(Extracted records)
◆ ◆ ◆ ◆ ◆ ◆ ◆

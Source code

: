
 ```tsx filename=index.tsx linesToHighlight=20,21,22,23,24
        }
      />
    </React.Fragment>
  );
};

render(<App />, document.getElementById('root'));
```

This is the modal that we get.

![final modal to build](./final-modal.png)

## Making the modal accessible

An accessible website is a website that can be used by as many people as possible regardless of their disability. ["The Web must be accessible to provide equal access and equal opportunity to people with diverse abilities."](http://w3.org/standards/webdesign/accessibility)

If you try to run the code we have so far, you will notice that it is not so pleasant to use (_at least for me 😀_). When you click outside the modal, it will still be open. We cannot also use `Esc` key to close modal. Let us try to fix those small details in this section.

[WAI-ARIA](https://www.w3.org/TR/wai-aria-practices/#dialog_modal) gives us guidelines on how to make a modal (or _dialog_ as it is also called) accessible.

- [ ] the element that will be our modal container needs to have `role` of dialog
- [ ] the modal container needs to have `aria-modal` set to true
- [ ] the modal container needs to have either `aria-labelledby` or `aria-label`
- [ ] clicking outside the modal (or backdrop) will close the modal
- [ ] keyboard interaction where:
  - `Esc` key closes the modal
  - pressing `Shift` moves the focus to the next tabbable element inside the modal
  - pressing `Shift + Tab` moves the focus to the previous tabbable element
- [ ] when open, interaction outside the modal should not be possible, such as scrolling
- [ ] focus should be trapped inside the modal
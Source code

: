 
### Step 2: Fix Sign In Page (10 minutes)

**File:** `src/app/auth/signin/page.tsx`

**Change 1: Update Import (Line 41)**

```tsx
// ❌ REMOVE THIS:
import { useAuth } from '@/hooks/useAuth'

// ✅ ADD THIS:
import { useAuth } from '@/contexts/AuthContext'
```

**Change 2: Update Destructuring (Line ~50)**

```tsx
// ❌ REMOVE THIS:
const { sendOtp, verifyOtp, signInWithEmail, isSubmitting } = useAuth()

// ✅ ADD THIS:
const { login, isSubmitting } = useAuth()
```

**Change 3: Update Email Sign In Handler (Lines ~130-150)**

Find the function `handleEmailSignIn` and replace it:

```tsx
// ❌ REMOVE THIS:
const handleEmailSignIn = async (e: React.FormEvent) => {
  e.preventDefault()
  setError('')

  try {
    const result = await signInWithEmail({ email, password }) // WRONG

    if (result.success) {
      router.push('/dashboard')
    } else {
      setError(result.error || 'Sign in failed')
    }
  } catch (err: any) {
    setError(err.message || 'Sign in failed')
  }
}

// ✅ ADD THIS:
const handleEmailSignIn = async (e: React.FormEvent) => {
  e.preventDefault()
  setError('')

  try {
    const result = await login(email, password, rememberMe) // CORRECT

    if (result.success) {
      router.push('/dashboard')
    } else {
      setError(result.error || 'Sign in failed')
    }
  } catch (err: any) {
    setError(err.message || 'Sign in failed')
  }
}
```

◆ ◆ ◆ ◆ ◆ ◆ ◆

## What you have to do
Show the lines above that have the word "isSubmitting".

## Output of the exercise
const { sendOtp, verifyOtp, signInWithEmail, isSubmitting } = useAuth()
const { login, isSubmitting } = useAuth()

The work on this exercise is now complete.